*** Block opens ***

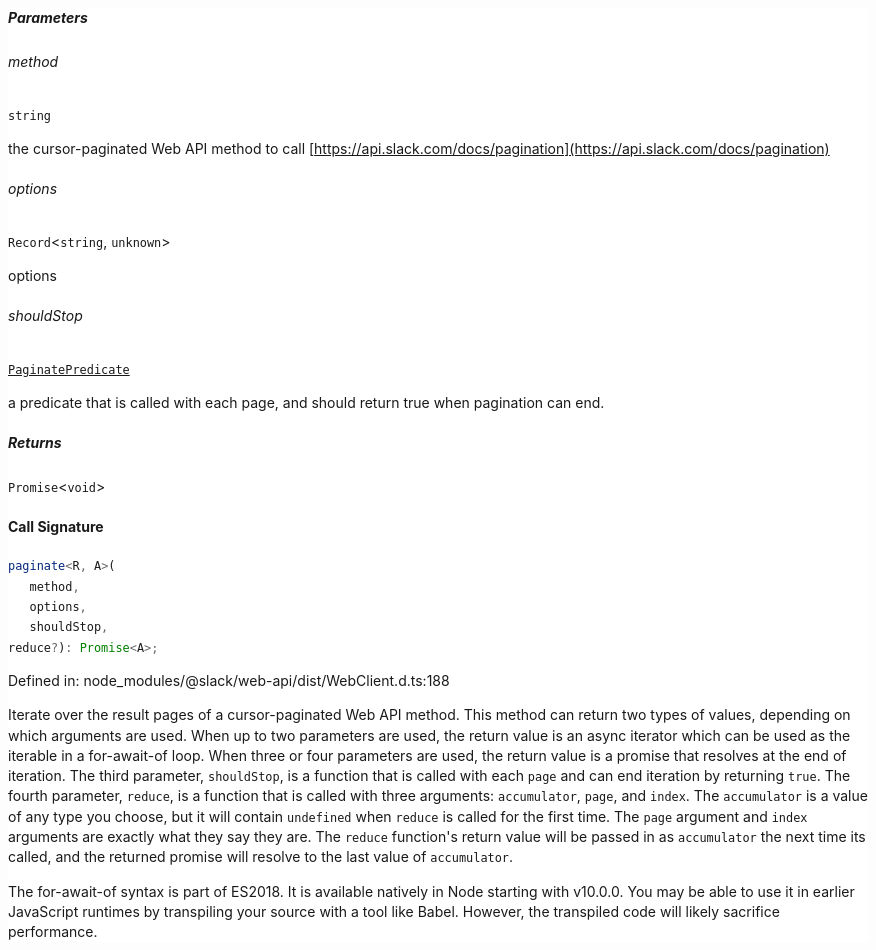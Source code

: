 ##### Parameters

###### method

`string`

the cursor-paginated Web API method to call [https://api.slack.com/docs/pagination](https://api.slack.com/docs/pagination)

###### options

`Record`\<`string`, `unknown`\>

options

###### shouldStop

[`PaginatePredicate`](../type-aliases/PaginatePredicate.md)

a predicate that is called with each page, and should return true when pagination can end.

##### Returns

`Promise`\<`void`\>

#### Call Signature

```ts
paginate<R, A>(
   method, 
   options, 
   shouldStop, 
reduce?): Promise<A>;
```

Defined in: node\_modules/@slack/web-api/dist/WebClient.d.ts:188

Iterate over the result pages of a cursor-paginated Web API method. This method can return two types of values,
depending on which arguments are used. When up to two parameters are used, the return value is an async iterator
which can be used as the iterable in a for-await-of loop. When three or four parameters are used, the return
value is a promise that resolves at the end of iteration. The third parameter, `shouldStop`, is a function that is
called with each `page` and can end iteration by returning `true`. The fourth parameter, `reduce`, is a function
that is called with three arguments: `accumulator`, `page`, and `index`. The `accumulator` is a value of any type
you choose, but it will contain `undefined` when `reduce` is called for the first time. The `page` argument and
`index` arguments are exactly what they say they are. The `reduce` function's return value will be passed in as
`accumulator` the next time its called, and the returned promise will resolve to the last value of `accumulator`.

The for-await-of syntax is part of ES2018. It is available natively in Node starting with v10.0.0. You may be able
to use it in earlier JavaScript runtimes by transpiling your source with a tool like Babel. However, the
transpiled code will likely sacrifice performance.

*** Block closes ***

__What is required__:
The string "paginated" may appear in lines of the entries above. Say how many such lines there are, as a number only.

__Exercise response__:
2